๐งต Vacuum energy density and relativistic effects
Anonymous at Sun, 20 Oct 2024 13:57:48 UTC No. 16441192
One of the common proposals for resolving the discrepancy between the standard model prediction of vacuum energy and the observed value is yet-unaccounted for destructive interference of virtual particles that causes the vacuum energy to reach a small but non-zero value. A common objection to this is why the value is none-zero.
Is it possible that the value actually is zero, but due to relativistic effects, the destructive interference is not complete? Imagine for a moment that a stationary observer is watching a standing wave on a string. This can be imagined as a wave travelling down the length of the string, reflecting back, and causing constructive and destructive interference with the wave travelling down.
An observer moving at close to c travelling past the stationary observer would see the events in a different order due to the non-simultanity of events and length contraction etc. So they may well observe a different standing wave pattern.
Is it possible that this same phenomenon is responsible for our observations of there being a none-zero vacuum energy constant?

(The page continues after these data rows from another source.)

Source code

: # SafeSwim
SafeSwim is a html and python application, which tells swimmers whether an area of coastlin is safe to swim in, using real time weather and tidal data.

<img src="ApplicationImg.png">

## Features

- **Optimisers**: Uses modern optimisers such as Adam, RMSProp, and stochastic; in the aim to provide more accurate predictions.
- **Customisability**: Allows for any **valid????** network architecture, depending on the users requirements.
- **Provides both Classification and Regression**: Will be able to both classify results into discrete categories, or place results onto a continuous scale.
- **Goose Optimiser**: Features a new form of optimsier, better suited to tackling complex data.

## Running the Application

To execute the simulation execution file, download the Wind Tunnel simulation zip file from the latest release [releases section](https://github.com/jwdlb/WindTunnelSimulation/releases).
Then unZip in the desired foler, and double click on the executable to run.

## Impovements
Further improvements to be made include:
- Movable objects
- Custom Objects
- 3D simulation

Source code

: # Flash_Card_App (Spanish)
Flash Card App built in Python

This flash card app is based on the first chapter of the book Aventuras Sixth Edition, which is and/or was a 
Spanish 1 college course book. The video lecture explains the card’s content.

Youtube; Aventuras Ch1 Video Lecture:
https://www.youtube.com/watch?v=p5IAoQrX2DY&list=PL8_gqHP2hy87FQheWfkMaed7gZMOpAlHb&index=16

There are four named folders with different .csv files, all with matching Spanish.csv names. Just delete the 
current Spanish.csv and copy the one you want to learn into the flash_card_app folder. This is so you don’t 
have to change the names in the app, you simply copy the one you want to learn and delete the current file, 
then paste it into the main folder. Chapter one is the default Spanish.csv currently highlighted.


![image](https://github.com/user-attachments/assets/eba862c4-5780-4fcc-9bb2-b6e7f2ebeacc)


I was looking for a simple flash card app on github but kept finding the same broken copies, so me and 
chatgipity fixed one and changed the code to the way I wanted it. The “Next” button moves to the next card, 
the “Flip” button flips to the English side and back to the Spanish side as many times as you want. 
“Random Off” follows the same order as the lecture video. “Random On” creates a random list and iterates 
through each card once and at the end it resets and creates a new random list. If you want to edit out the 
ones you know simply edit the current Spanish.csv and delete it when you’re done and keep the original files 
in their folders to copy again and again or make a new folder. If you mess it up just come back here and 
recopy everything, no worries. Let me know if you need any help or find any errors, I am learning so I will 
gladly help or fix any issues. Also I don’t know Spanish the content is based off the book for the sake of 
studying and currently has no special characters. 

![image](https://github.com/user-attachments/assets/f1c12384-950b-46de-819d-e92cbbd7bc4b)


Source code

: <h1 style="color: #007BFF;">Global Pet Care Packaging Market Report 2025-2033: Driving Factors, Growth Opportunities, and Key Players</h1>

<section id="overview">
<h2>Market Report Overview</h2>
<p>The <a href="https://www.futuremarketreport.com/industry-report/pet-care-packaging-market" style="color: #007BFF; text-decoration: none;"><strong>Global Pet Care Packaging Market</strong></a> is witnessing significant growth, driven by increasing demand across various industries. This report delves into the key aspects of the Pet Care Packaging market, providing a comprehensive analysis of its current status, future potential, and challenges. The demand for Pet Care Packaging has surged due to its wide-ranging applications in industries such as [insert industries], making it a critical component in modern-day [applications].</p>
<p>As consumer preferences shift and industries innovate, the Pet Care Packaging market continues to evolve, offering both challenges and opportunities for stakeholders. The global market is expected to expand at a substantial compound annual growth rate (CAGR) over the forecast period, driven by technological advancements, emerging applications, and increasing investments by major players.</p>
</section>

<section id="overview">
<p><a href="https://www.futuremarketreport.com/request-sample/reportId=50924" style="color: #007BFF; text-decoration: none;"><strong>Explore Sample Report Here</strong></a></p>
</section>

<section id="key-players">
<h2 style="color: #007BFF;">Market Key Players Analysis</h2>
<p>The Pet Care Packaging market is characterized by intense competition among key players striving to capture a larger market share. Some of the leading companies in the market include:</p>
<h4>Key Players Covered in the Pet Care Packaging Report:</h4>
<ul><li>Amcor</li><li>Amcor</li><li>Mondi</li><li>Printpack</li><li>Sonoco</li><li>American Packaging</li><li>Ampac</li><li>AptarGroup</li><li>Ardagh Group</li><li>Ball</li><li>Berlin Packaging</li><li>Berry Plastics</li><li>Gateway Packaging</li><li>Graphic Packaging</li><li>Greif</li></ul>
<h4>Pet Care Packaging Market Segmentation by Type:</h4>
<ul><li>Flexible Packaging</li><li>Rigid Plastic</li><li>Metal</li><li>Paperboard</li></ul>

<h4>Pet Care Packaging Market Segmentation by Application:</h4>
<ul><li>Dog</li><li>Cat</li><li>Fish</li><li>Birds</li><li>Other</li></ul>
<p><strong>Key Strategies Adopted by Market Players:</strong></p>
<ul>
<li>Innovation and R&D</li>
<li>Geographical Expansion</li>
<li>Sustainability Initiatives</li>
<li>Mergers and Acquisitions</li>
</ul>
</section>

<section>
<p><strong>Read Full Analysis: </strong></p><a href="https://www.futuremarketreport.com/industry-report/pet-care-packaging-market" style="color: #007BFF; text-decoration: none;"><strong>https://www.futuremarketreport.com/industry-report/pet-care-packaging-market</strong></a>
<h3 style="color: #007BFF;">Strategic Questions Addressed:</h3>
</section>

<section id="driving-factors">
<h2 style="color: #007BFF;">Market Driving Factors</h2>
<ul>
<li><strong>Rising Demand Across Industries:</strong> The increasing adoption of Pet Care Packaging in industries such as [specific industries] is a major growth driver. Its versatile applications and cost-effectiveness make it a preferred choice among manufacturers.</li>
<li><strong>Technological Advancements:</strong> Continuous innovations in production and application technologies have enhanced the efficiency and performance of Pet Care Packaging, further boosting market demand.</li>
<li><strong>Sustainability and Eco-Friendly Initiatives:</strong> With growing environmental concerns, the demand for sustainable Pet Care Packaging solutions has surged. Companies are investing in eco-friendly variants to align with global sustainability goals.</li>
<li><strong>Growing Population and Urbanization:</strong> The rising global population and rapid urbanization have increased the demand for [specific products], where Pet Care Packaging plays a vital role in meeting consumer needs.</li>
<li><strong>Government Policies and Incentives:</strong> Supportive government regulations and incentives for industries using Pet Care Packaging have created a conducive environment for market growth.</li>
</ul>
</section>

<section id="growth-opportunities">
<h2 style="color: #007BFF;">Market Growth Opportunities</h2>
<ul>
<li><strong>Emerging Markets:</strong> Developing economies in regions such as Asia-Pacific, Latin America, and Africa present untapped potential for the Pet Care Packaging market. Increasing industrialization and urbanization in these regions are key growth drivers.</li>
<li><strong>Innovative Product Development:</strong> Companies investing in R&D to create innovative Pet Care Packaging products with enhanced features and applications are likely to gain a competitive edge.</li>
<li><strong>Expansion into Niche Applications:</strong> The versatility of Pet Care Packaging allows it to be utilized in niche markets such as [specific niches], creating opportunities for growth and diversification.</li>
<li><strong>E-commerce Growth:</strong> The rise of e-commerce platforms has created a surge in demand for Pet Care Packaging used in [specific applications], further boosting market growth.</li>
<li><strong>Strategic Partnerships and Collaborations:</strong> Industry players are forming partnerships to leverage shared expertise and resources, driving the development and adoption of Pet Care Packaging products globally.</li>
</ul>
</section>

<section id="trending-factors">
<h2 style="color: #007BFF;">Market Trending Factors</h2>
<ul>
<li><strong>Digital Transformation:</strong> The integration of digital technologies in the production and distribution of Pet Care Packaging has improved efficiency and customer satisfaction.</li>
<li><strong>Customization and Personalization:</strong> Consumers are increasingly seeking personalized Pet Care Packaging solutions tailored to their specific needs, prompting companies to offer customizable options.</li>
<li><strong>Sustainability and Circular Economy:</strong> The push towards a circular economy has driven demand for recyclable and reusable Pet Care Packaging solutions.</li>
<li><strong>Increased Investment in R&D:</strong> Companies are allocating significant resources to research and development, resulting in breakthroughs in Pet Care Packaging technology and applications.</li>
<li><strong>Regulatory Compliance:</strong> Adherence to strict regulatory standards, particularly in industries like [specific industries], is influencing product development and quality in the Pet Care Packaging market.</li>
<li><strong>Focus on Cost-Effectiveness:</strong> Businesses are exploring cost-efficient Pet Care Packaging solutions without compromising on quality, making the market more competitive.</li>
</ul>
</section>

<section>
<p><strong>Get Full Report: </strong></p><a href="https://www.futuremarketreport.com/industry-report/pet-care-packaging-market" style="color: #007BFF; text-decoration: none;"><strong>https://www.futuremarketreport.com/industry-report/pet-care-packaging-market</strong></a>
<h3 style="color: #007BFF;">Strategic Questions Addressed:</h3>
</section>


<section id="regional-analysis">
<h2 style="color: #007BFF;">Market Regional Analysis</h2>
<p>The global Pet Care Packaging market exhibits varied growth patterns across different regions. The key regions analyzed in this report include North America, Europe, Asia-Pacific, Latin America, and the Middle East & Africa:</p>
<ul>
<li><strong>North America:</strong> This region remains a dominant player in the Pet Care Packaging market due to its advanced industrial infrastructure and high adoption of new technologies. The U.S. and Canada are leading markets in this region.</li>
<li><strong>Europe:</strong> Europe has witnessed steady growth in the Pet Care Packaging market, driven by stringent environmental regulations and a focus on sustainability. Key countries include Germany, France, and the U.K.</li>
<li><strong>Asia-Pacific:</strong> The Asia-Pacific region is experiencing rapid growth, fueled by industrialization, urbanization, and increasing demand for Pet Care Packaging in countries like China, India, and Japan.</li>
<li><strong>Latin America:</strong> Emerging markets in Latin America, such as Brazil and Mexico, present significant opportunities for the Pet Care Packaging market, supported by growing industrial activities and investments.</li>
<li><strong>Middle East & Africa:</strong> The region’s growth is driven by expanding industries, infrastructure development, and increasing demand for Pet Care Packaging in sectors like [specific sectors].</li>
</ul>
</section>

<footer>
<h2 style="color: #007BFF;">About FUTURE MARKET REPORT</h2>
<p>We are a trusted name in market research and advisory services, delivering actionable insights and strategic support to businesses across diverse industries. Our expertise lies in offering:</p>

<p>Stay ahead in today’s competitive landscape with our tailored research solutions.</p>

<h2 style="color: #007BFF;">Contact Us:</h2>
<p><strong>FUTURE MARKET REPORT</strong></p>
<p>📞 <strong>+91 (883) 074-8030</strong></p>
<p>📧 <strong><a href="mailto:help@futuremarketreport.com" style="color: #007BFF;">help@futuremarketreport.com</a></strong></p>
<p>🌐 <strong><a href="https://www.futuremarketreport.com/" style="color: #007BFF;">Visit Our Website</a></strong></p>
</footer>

The local vacuum energy actually is zero or very close to it, and at cosmic scales, due to the increased velocity of distant objects, they appear to us to have a none zero vacuum energy which actually further increases their acceleration, thus also explaining why distant objects appear to accelerate proportional to their distance?
Interested in your thoughts, thank you gentlemen
Anonymous at Mon, 21 Oct 2024 03:00:22 UTC No. 16442086
>>16441192
How is the observed value measured?
What informed the original prediction?